George Robert Ainslie (1776–1839) was a Scottish general of the British Army, with a short lived and controversial career in the Caribbean, a Lieutenant Governor of Cape Breton, and noted for his coin collecting pursuits.

==Biography==

===Military career===
Ainslie was the eldest son of Sir Philip Ainslie, and was born near Edinburgh in 1776. He entered the army as ensign in the 19th Regiment in 1793, and having political influence through his mother, a daughter of Lord Grey, was in the same year promoted lieutenant, and in the next captain in the 85th Regiment. With his regiment he saw service in Flanders, and in 1799, when he was promoted major, was engaged in the short and disgraceful Anglo-Russian invasion of Holland. He seems to have shown no particular capacity as a soldier or much ardour for a military life, and so was in 1800 promoted to a lieutenant-colonelcy in a Fencible Regiment.

===Colonial governor===
In 1802 he married a Miss Nevile, but did not again try for employment in his profession. He was, however, made lieutenant-colonel of the 25th Regiment in 1807, and promoted colonel by brevet in 1810. His influential relatives now obtained him a colonial governorship, that of the island of St. Eustatius in 1812. Two months later he became Lieutenant-Governor of Grenada where he had confrontations with the free people of colour over their rights as free citizens.

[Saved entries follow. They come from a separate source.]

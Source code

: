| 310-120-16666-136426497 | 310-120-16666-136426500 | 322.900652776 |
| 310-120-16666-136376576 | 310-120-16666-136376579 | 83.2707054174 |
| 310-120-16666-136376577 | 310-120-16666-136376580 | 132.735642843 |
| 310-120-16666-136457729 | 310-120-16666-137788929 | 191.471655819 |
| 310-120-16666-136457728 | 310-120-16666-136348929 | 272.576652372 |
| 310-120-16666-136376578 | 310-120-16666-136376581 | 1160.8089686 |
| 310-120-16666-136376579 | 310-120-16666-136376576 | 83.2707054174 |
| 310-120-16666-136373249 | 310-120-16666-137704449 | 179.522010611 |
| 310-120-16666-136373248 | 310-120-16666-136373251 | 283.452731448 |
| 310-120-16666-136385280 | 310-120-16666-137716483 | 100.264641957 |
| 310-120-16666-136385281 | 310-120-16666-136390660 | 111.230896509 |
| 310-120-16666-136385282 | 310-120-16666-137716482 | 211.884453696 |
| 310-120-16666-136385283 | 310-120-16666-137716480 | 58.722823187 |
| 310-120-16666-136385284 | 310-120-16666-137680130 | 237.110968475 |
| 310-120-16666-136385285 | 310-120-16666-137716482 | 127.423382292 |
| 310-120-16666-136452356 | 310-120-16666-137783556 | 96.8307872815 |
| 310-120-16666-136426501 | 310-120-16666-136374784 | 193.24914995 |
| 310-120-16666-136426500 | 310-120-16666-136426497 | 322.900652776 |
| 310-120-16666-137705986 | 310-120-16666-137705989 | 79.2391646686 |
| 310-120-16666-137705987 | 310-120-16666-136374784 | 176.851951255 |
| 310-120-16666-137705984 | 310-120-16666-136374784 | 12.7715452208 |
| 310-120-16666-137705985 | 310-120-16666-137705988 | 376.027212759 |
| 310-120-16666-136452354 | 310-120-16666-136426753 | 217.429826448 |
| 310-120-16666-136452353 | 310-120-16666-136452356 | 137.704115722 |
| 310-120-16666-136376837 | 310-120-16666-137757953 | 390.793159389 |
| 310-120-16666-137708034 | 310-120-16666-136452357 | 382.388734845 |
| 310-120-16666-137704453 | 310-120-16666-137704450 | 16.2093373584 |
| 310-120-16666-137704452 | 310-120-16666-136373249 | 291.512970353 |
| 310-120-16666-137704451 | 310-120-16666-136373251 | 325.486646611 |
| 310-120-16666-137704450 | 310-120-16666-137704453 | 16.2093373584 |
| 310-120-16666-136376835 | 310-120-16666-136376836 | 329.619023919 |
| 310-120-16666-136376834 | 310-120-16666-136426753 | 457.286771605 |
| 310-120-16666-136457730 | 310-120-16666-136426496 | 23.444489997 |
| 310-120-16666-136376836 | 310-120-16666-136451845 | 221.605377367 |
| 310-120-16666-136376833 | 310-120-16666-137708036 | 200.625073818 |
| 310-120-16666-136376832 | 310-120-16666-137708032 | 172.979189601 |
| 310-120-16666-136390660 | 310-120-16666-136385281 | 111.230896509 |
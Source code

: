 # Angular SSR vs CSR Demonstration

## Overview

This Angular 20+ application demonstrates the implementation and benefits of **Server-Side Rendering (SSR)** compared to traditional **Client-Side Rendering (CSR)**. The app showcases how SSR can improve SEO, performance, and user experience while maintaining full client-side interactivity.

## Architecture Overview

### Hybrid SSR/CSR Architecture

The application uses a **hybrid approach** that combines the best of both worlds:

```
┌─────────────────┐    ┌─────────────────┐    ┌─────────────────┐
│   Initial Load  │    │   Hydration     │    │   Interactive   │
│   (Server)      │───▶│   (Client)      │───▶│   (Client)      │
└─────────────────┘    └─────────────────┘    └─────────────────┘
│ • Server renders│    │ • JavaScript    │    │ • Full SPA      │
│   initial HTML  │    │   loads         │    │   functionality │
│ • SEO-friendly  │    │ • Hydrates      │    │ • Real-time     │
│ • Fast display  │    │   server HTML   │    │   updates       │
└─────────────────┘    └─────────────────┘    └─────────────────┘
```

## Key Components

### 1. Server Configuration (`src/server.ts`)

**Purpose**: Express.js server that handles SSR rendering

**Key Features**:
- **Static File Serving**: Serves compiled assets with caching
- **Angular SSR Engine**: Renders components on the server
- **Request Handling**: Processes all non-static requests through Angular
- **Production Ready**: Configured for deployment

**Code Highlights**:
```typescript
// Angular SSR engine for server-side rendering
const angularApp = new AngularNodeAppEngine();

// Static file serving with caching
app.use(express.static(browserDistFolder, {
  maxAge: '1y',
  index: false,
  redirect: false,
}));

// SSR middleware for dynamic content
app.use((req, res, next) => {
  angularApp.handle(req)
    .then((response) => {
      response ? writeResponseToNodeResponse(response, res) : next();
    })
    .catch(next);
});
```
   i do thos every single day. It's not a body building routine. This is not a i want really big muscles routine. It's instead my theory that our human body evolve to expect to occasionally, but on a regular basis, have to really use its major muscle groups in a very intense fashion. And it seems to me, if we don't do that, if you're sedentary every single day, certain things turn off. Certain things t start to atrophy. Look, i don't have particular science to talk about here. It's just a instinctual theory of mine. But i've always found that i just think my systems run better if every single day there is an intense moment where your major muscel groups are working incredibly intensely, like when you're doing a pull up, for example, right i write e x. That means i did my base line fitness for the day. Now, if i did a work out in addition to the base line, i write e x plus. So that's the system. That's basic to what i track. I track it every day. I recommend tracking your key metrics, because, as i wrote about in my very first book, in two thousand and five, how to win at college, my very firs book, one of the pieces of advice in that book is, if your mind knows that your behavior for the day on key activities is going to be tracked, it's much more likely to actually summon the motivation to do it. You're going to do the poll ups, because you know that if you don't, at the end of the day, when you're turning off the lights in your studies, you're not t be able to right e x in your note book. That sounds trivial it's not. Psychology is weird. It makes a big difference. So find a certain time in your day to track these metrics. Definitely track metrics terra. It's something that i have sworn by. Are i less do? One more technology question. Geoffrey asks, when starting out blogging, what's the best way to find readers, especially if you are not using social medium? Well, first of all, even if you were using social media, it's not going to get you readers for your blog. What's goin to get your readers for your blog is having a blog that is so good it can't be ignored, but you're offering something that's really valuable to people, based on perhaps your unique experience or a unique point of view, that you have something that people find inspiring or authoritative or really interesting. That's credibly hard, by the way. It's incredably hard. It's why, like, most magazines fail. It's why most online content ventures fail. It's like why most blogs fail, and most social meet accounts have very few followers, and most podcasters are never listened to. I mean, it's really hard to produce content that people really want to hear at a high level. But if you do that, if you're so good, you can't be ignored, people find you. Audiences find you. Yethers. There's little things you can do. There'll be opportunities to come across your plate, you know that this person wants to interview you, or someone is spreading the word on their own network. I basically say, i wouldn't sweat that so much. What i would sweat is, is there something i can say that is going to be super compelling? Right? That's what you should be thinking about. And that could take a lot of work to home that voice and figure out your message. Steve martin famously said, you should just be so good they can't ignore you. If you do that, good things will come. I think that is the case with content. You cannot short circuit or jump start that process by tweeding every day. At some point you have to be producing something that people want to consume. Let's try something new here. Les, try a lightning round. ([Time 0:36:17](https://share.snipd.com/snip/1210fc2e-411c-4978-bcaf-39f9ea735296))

In early 1813 he was appointed as Governor of Dominica where he issued a proclamation to find and exterminate the Maroon population in May. By July he found he was dealing with the impacts and losses from a devastating hurricane (23 July 1813), coupled with increasing unrest on the plantations. He took a martial approach and in October 1813 declared I do further declare, that the utmost rigour of military execution shall be put in force against all those runaway slaves that may be apprehended after that period, neither age nor sex spared, all indiscriminately shall be put to the bayonet'. The severity of these measures attracted the attention of the Secretary of State for the Colonies and he was summoned to the UK in June 1814, although did not return until November. in the end some 577 slaves and maroons were involved, with 18 killed during capture, 16 dying in jail and a further 5 executed. Despite the protests to Parliament of landowners and members of the Dominica Assembly he was censured for his actions and demoted.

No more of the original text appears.